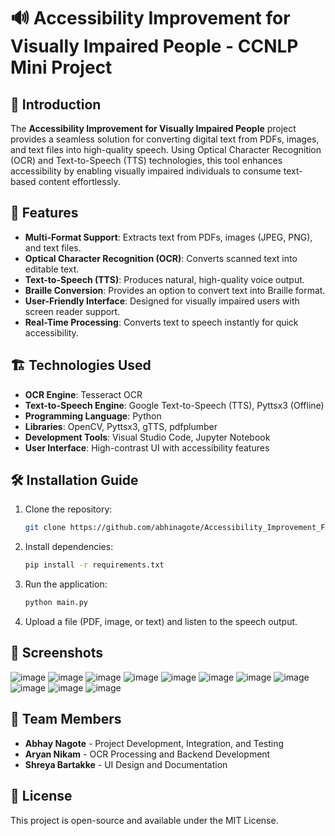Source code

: # 🔊 Accessibility Improvement for Visually Impaired People - CCNLP Mini Project  

## 📌 Introduction  
The **Accessibility Improvement for Visually Impaired People** project provides a seamless solution for converting digital text from PDFs, images, and text files into high-quality speech. Using Optical Character Recognition (OCR) and Text-to-Speech (TTS) technologies, this tool enhances accessibility by enabling visually impaired individuals to consume text-based content effortlessly.  

## 🚀 Features  
- **Multi-Format Support**: Extracts text from PDFs, images (JPEG, PNG), and text files.  
- **Optical Character Recognition (OCR)**: Converts scanned text into editable text.  
- **Text-to-Speech (TTS)**: Produces natural, high-quality voice output.  
- **Braille Conversion**: Provides an option to convert text into Braille format.  
- **User-Friendly Interface**: Designed for visually impaired users with screen reader support.  
- **Real-Time Processing**: Converts text to speech instantly for quick accessibility.  

## 🏗️ Technologies Used  
- **OCR Engine**: Tesseract OCR  
- **Text-to-Speech Engine**: Google Text-to-Speech (TTS), Pyttsx3 (Offline)  
- **Programming Language**: Python  
- **Libraries**: OpenCV, Pyttsx3, gTTS, pdfplumber  
- **Development Tools**: Visual Studio Code, Jupyter Notebook  
- **User Interface**: High-contrast UI with accessibility features  

## 🛠️ Installation Guide  
1. Clone the repository:  
   ```sh
   git clone https://github.com/abhinagote/Accessibility_Improvement_For_Visual_Impaired_People.git
   ```  
2. Install dependencies:  
   ```sh
   pip install -r requirements.txt
   ```  
3. Run the application:  
   ```sh
   python main.py
   ```  
4. Upload a file (PDF, image, or text) and listen to the speech output.  

## 📸 Screenshots  

![image](https://github.com/user-attachments/assets/49ecf85c-a446-4745-8f93-c6e871e27720)
![image](https://github.com/user-attachments/assets/cc531f9a-566e-4b3d-b3f9-2f03b4b1f85e)
![image](https://github.com/user-attachments/assets/7cbd85a1-4aeb-44e2-8c96-287276fd1511)
![image](https://github.com/user-attachments/assets/b3ef9b74-af45-491c-968b-a328d8b7f033)
![image](https://github.com/user-attachments/assets/31a576f3-ab53-45ca-89db-cc90284b86e0)
![image](https://github.com/user-attachments/assets/3e54ecd0-d465-4043-8ed5-5e6bb4631fab)
![image](https://github.com/user-attachments/assets/883e4180-b162-408f-8c6b-c943073c3dd2)
![image](https://github.com/user-attachments/assets/b872f690-2793-4dcf-8d22-5449cdb66c90)
![image](https://github.com/user-attachments/assets/d039ff1d-2fc6-4746-bc44-c3aefb1d9d3c)
![image](https://github.com/user-attachments/assets/72581c7b-98b9-4c01-afba-3ee637a7cd70)
![image](https://github.com/user-attachments/assets/e8137644-5320-44cd-a3b9-d7304cb6594a)

## 👥 Team Members  
- **Abhay Nagote** - Project Development, Integration, and Testing  
- **Aryan Nikam** - OCR Processing and Backend Development  
- **Shreya Bartakke** - UI Design and Documentation  

## 📜 License  
This project is open-source and available under the MIT License.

• [WHAT YOU ARE ASKED TO DO]: Without the pictures, repeat the entries above line by line, from the first through the one that contains "## 🚀 Features", both ends included.

• [EXPECTED OUTPUT]:
Source code

: # 🔊 Accessibility Improvement for Visually Impaired People - CCNLP Mini Project  

## 📌 Introduction  
The **Accessibility Improvement for Visually Impaired People** project provides a seamless solution for converting digital text from PDFs, images, and text files into high-quality speech. Using Optical Character Recognition (OCR) and Text-to-Speech (TTS) technologies, this tool enhances accessibility by enabling visually impaired individuals to consume text-based content effortlessly.  

## 🚀 Features  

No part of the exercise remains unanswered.